Lines below containing the word "Bước" should be copied out.

[Opening Supplied records section]

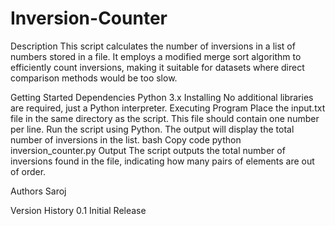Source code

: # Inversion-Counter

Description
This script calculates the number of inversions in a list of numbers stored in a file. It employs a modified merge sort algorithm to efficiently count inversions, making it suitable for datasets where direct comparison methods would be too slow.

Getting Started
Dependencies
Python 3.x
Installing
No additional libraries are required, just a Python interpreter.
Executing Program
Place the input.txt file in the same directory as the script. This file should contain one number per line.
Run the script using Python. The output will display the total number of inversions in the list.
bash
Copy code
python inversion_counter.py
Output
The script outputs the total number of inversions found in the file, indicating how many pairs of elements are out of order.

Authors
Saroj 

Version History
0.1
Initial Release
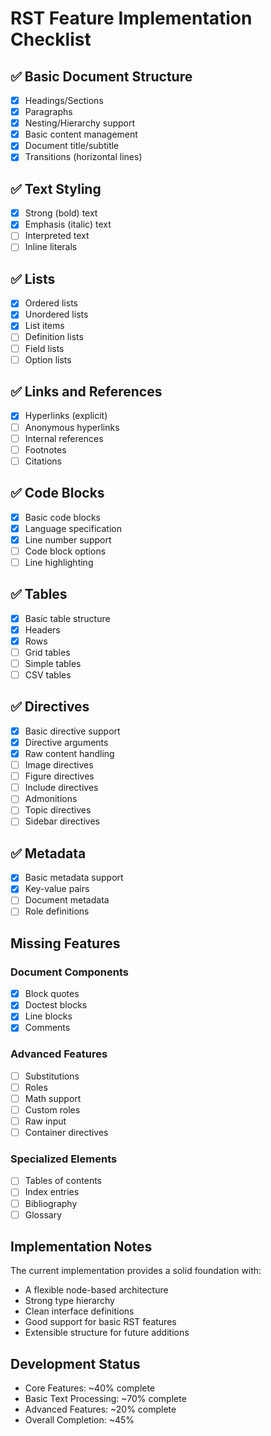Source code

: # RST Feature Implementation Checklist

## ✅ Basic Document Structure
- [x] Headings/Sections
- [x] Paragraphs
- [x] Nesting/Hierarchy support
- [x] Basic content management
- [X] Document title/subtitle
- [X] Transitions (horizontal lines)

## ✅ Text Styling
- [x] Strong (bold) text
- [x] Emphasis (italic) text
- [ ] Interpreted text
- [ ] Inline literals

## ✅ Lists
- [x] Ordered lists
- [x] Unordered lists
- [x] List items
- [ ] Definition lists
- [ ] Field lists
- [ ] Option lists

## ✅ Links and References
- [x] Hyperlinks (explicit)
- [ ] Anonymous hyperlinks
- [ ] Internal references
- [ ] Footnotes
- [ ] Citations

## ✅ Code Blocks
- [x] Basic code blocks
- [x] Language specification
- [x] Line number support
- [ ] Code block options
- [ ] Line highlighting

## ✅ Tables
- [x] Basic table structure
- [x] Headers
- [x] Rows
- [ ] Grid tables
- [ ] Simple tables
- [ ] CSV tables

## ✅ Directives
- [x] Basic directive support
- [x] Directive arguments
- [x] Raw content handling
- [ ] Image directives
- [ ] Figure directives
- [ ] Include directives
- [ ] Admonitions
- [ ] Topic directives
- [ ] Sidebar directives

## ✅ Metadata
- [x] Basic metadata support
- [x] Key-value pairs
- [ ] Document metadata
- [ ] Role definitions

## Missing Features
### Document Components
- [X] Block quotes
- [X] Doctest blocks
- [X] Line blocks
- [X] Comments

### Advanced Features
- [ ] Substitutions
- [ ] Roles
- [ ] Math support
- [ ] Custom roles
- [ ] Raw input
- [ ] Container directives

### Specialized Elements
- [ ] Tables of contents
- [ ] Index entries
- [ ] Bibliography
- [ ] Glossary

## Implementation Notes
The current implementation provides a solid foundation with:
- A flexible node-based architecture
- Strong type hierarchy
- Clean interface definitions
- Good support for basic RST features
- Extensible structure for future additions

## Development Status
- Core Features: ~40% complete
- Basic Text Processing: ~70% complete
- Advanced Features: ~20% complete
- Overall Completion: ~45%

[Closing Supplied records section]
[Opening Supplied records section]

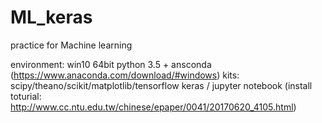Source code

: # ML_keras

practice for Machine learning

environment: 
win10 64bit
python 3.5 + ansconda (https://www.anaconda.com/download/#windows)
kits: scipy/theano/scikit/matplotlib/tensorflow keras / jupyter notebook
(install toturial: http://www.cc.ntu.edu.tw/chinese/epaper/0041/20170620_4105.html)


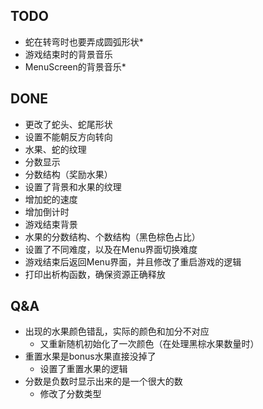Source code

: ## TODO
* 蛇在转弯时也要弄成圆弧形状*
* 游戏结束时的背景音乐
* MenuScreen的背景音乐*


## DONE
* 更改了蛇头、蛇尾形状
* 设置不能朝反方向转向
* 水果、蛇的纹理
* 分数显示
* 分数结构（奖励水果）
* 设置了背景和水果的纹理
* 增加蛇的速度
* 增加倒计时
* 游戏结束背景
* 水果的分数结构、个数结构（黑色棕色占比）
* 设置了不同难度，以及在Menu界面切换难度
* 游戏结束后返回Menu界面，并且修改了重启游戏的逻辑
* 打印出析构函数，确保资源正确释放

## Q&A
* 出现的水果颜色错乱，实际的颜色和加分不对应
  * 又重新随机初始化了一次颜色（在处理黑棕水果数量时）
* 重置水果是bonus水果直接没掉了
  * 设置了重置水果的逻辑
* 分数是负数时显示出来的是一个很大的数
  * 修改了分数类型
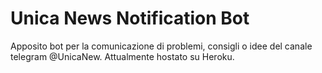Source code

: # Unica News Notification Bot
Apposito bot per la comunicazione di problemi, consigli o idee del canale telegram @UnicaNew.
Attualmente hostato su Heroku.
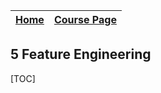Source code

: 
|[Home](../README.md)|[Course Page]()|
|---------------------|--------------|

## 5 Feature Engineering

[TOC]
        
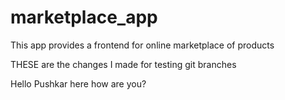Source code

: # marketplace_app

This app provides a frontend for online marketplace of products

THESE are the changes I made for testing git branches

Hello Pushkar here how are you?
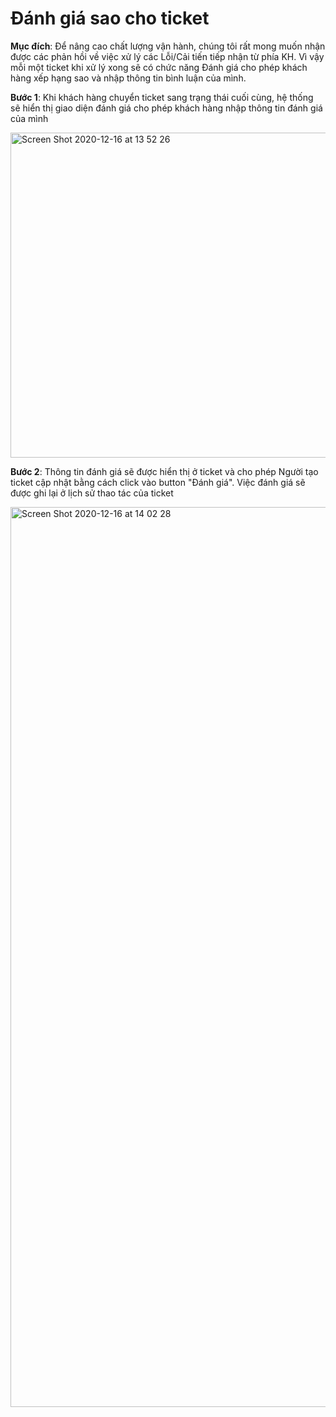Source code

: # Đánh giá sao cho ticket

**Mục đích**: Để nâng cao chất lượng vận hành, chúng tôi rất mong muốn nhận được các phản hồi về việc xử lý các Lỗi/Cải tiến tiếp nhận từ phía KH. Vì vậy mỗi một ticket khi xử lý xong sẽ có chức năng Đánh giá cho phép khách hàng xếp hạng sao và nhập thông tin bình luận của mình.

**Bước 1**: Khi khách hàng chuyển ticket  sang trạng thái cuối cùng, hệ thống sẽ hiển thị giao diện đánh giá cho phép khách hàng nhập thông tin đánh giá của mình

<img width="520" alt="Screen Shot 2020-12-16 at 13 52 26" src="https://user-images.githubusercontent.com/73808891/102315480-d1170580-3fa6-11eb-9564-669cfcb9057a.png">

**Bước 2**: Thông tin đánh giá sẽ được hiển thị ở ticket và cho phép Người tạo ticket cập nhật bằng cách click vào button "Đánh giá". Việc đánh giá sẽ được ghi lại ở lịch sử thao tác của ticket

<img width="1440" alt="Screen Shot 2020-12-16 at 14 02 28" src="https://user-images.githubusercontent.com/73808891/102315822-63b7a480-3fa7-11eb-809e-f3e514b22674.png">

[Closing Supplied records section]

# [Exercise solution]
**Bước 1**: Khi khách hàng chuyển ticket  sang trạng thái cuối cùng, hệ thống sẽ hiển thị giao diện đánh giá cho phép khách hàng nhập thông tin đánh giá của mình
**Bước 2**: Thông tin đánh giá sẽ được hiển thị ở ticket và cho phép Người tạo ticket cập nhật bằng cách click vào button "Đánh giá". Việc đánh giá sẽ được ghi lại ở lịch sử thao tác của ticket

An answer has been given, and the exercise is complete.